Because of the capacity/coverage characteristics of mid-band spectrum, these auctions could completely reshape the competitive landscape of wireless carriers, according to Chaplin.
“The 3 GHz band will be the workhorse for 5G networks; these bands will carry the bulk of mobile data within the next few years,” he wrote. “The 3 GHz band sits at the sweet spot in the frequency range, being high enough to accommodate massive MIMO and beamforming, while low enough to propagate decently and penetrate buildings and other obstacles.
“It can also accommodate wide channels of 100 megahertz or more, which drives speed and efficiency. Most 5G deployments globally are focused on the 3GHz band; this is where the ecosystem will develop most robustly,” he added.
New Street Research projects that all carriers will play in the auctions, but Verizon will purchase the most spectrum (130 megahertz), followed by AT&T (80 megahertz), T-Mobile (60 megahertz), Dish Networks (40 megahertz), and cable and others (40 megahertz).
T-Mobile has close to three times the spectrum of Verizon and twice the amount of spectrum that AT&T owns. Additionally, T-Mobile currently has the only mid-band spectrum capable of supporting massive MIMO, according to New Street Research.
“The difference in quantity matters a great deal,” Chaplin wrote. “T-Mobile will be able to offer more capacity and faster speeds with a lower unit cost as a result.”
Depending on who wins the 3 GHz spectrum, AT&T or Verizon could level the playing field or T-Mobile could preserve or extend its lead, he added
With so much on the line, the bidders in the auctions are bound to part with some serious cash. The two auctions are not operating in a vacuum. New Street Research created two scenarios that predict how the auctions could affect each other if the rules for the second auction become public before the end of the first auction. In the first, the FCC settles the license regime for 3.45-3.55GHz before the end of the C Band auction with similar rules (exclusive licenses; high power).

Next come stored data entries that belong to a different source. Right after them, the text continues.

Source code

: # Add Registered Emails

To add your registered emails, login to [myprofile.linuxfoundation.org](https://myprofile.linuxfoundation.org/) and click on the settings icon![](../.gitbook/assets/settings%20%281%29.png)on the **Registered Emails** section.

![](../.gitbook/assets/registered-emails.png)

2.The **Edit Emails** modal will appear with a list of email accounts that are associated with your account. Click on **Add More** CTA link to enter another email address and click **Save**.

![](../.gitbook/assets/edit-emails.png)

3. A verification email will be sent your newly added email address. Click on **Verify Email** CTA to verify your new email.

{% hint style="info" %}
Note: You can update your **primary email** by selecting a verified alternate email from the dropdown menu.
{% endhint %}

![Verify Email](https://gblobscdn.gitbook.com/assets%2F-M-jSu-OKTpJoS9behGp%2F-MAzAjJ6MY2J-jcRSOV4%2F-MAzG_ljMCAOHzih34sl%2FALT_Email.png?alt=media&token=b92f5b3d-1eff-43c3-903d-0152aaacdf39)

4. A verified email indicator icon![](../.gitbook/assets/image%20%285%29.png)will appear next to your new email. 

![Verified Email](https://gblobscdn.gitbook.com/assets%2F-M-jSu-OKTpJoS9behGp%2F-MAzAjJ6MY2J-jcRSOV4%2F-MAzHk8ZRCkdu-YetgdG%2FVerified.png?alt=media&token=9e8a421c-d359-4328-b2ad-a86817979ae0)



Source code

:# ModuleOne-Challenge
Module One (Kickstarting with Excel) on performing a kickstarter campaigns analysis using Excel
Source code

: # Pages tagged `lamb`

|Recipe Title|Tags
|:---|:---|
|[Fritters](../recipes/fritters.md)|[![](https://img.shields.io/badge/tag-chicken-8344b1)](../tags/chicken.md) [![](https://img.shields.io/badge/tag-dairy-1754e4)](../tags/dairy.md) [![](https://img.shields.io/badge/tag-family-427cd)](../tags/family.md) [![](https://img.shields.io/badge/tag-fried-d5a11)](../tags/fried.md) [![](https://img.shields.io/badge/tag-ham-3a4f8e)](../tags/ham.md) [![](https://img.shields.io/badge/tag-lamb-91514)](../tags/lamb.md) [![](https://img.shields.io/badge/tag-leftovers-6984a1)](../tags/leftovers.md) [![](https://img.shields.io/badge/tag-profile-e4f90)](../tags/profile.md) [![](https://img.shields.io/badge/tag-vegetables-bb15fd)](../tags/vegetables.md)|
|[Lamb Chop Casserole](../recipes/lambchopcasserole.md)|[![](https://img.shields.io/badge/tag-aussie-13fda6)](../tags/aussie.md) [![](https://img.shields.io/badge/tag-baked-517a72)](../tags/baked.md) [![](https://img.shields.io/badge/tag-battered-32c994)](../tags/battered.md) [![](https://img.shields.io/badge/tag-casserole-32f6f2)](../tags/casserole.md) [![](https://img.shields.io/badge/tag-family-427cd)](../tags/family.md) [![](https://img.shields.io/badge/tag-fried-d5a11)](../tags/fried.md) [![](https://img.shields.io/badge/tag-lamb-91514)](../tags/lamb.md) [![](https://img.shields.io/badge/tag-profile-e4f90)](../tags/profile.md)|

Then bidders would pony up $46 billion for the C Band and $17 billion for the 3.45-3.55 GHz band, New Street Research estimated.
In the other scenario, the second auction’s rules are unknown causing bidders to spend more for the C-Band ($52 billion). “If rules for 3.45-3.55 GHz match the C-Band (exclusive licenses; high power), it could raise $11 billion ($0.34 / MHz-POP) based on balance sheet capacity that builds in 2021; if rules match CBRS (shared with unlicensed; low power) it may only fetch $7 billion (22 cents / MHz-POP),” Chaplin wrote.